In April, an OPB investigation found that NWIW had suggested to investors that methanol could be used for fuel, which would alter the environmental calculus for the project. “As recently as January 2019, PowerPoint presentations shown to potential investors in the Kalama facility detailed the company’s apparent intent to burn their methanol for fuel in China,” OPB reported. “This directly contradicts what the company has been publicly emphasizing for years, that its end product would only be used for olefins, the building blocks of plastic.”
In May, Gov.
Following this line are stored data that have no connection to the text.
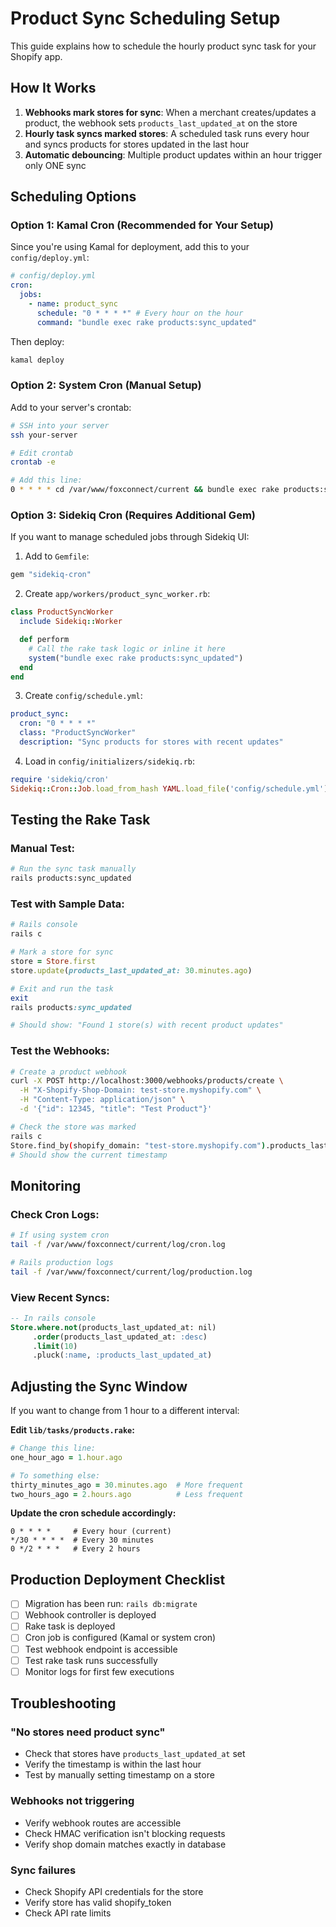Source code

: # Product Sync Scheduling Setup

This guide explains how to schedule the hourly product sync task for your Shopify app.

## How It Works

1. **Webhooks mark stores for sync**: When a merchant creates/updates a product, the webhook sets `products_last_updated_at` on the store
2. **Hourly task syncs marked stores**: A scheduled task runs every hour and syncs products for stores updated in the last hour
3. **Automatic debouncing**: Multiple product updates within an hour trigger only ONE sync

## Scheduling Options

### Option 1: Kamal Cron (Recommended for Your Setup)

Since you're using Kamal for deployment, add this to your `config/deploy.yml`:

```yaml
# config/deploy.yml
cron:
  jobs:
    - name: product_sync
      schedule: "0 * * * *" # Every hour on the hour
      command: "bundle exec rake products:sync_updated"
```

Then deploy:

```bash
kamal deploy
```

### Option 2: System Cron (Manual Setup)

Add to your server's crontab:

```bash
# SSH into your server
ssh your-server

# Edit crontab
crontab -e

# Add this line:
0 * * * * cd /var/www/foxconnect/current && bundle exec rake products:sync_updated RAILS_ENV=production >> /var/www/foxconnect/current/log/cron.log 2>&1
```

### Option 3: Sidekiq Cron (Requires Additional Gem)

If you want to manage scheduled jobs through Sidekiq UI:

1. Add to `Gemfile`:

```ruby
gem "sidekiq-cron"
```

2. Create `app/workers/product_sync_worker.rb`:

```ruby
class ProductSyncWorker
  include Sidekiq::Worker

  def perform
    # Call the rake task logic or inline it here
    system("bundle exec rake products:sync_updated")
  end
end
```

3. Create `config/schedule.yml`:

```yaml
product_sync:
  cron: "0 * * * *"
  class: "ProductSyncWorker"
  description: "Sync products for stores with recent updates"
```

4. Load in `config/initializers/sidekiq.rb`:

```ruby
require 'sidekiq/cron'
Sidekiq::Cron::Job.load_from_hash YAML.load_file('config/schedule.yml')
```

## Testing the Rake Task

### Manual Test:

```bash
# Run the sync task manually
rails products:sync_updated
```

### Test with Sample Data:

```ruby
# Rails console
rails c

# Mark a store for sync
store = Store.first
store.update(products_last_updated_at: 30.minutes.ago)

# Exit and run the task
exit
rails products:sync_updated

# Should show: "Found 1 store(s) with recent product updates"
```

### Test the Webhooks:

```bash
# Create a product webhook
curl -X POST http://localhost:3000/webhooks/products/create \
  -H "X-Shopify-Shop-Domain: test-store.myshopify.com" \
  -H "Content-Type: application/json" \
  -d '{"id": 12345, "title": "Test Product"}'

# Check the store was marked
rails c
Store.find_by(shopify_domain: "test-store.myshopify.com").products_last_updated_at
# Should show the current timestamp
```

## Monitoring

### Check Cron Logs:

```bash
# If using system cron
tail -f /var/www/foxconnect/current/log/cron.log

# Rails production logs
tail -f /var/www/foxconnect/current/log/production.log
```

### View Recent Syncs:

```sql
-- In rails console
Store.where.not(products_last_updated_at: nil)
     .order(products_last_updated_at: :desc)
     .limit(10)
     .pluck(:name, :products_last_updated_at)
```

## Adjusting the Sync Window

If you want to change from 1 hour to a different interval:

**Edit `lib/tasks/products.rake`:**

```ruby
# Change this line:
one_hour_ago = 1.hour.ago

# To something else:
thirty_minutes_ago = 30.minutes.ago  # More frequent
two_hours_ago = 2.hours.ago          # Less frequent
```

**Update the cron schedule accordingly:**

```
0 * * * *     # Every hour (current)
*/30 * * * *  # Every 30 minutes
0 */2 * * *   # Every 2 hours
```

## Production Deployment Checklist

- [ ] Migration has been run: `rails db:migrate`
- [ ] Webhook controller is deployed
- [ ] Rake task is deployed
- [ ] Cron job is configured (Kamal or system cron)
- [ ] Test webhook endpoint is accessible
- [ ] Test rake task runs successfully
- [ ] Monitor logs for first few executions

## Troubleshooting

### "No stores need product sync"

- Check that stores have `products_last_updated_at` set
- Verify the timestamp is within the last hour
- Test by manually setting timestamp on a store

### Webhooks not triggering

- Verify webhook routes are accessible
- Check HMAC verification isn't blocking requests
- Verify shop domain matches exactly in database

### Sync failures

- Check Shopify API credentials for the store
- Verify store has valid shopify_token
- Check API rate limits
Jay Inslee announced that he could no longer “in good conscience” support construction of the plant.
Climate change is at the center of a larger controversy over Department of Energy funding for fossil fuel projects at a time when the United Nations warns that the world has just 11 years left to take action to avoid catastrophic harms from a warming climate.
Funding plastics and petrochemicals
This summer, the U.S. House of Representatives voted to block the use of Department of Energy Title XXVI funding for projects that do not “avoid, reduce, or sequester” air pollution or greenhouse gases, via an amendment to a major appropriations bill. In September, that bill failed to advance in the Senate.
A third petrochemical project, the Lake Charles Methanol plant in Lake Charles, Louisiana, was offered $2 billion in Department of Energy loan guarantees in December 2016. That $4.4 billion project, not yet under construction, would turn petcoke (a residue from refining petroleum) from the Gulf Coast to methanol and use carbon capture and sequestration.
The Lake Charles project, according to its website, would enable the production of 4.5 million barrels a year of U.S. oil, using the carbon “sequestered” from the refinery to pump more oil out of the ground. In announcing the loan, the Department of Energy said the Lake Charles project would produce roughly a third less greenhouse gases throughout its lifecycle than a “typical” methanol plant.
In a separate September 27 letter to the Department of Energy, the same environmental groups argued that the Kalama methanol project should not be eligible for the Energy Department’s Title XXVI funding because it is “intended for plastics production, not energy,” and because it will not reduce greenhouse gas emissions.